Give again, word for word, every line below from the one that has "1. Premere **CTRL**" through the one that has "1. Se richiesto, seguire", both included, and no others.

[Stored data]

--------------------------------

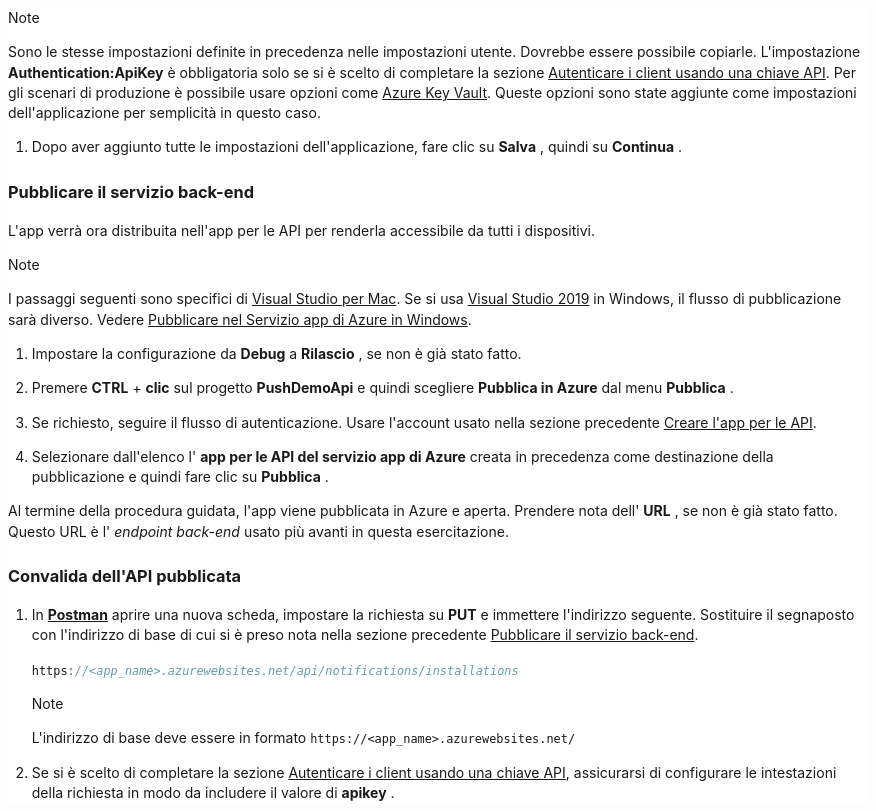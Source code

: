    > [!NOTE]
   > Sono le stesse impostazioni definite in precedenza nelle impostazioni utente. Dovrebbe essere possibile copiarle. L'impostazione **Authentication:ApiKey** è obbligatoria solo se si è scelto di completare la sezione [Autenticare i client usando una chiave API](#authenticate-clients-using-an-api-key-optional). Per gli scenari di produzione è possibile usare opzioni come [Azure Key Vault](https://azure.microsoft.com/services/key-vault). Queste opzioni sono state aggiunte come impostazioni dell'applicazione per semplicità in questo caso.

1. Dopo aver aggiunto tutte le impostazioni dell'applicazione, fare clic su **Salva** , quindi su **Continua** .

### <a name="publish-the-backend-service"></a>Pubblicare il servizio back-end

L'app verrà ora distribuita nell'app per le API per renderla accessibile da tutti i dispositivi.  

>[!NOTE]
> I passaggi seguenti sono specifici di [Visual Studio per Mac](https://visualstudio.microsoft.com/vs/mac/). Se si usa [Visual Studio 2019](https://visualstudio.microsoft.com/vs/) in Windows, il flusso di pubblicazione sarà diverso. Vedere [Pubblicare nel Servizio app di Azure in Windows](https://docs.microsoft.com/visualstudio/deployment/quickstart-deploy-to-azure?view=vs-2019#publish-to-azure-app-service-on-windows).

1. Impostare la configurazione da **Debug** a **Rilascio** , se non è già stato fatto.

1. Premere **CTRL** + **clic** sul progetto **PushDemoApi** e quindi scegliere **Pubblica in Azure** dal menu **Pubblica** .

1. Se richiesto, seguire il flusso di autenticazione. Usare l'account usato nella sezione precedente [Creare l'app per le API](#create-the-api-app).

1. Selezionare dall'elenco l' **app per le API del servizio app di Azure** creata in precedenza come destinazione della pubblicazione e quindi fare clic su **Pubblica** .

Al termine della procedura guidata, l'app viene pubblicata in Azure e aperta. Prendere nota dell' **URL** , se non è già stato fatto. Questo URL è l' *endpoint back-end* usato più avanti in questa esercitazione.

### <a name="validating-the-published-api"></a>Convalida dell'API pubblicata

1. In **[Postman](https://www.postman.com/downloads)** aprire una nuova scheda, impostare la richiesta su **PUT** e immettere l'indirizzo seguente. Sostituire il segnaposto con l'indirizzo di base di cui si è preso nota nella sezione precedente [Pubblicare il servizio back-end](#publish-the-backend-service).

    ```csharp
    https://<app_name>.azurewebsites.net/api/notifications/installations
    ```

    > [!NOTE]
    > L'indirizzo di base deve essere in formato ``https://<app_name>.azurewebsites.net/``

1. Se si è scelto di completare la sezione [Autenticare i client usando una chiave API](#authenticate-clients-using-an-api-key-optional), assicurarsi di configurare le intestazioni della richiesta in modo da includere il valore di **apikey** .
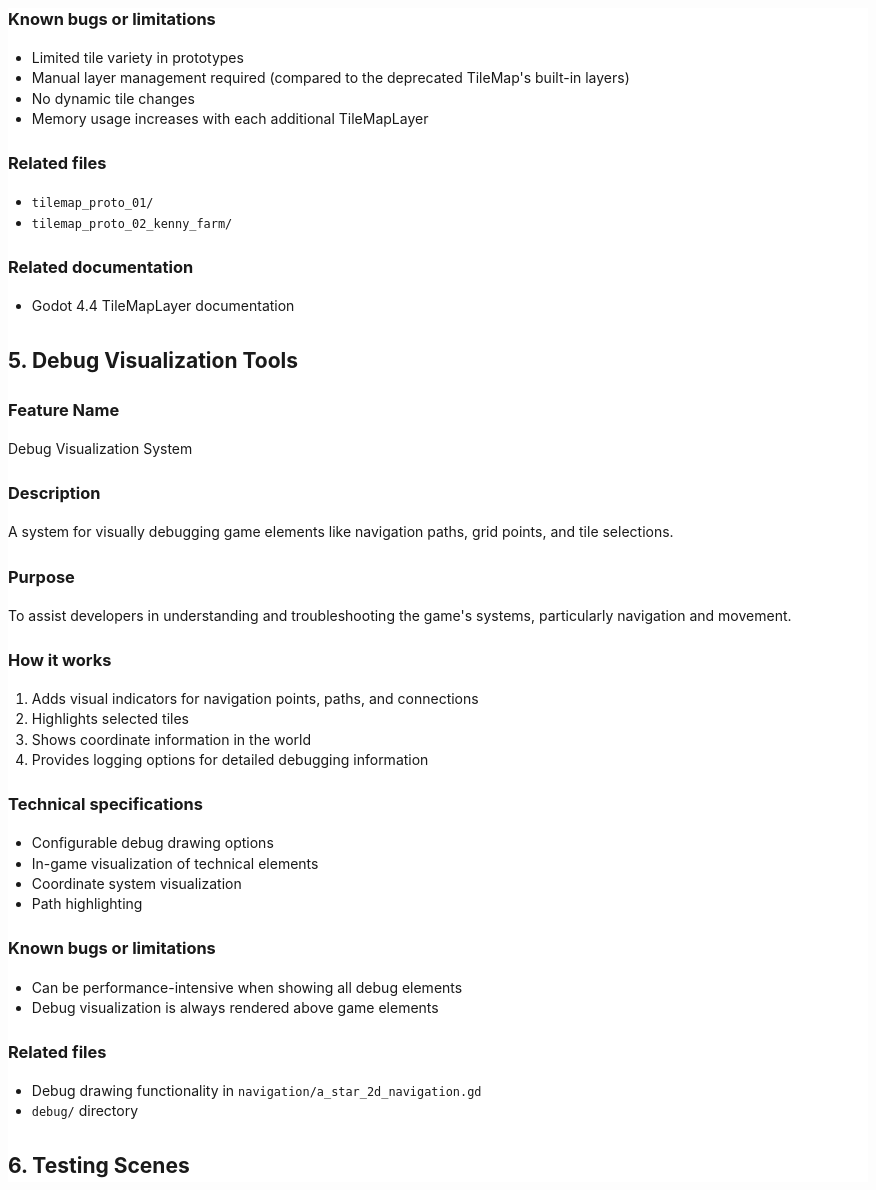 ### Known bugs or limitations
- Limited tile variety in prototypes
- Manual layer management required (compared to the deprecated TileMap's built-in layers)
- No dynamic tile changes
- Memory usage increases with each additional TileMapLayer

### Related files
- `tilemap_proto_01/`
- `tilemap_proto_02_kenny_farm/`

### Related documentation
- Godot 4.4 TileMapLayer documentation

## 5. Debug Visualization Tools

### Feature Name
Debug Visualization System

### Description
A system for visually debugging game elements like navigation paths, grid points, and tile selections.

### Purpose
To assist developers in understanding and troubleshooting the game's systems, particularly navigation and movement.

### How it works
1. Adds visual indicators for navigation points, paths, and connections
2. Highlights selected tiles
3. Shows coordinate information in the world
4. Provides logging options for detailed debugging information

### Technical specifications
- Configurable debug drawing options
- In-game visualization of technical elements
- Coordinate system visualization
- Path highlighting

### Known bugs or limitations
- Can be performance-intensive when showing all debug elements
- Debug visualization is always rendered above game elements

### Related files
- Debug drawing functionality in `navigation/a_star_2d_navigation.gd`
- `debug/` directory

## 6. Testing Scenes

--------------------------------

▶ **Solution to this problem**:
1. Premere **CTRL** + **clic** sul progetto **PushDemoApi** e quindi scegliere **Pubblica in Azure** dal menu **Pubblica** .

1. Se richiesto, seguire il flusso di autenticazione. Usare l'account usato nella sezione precedente [Creare l'app per le API](#create-the-api-app).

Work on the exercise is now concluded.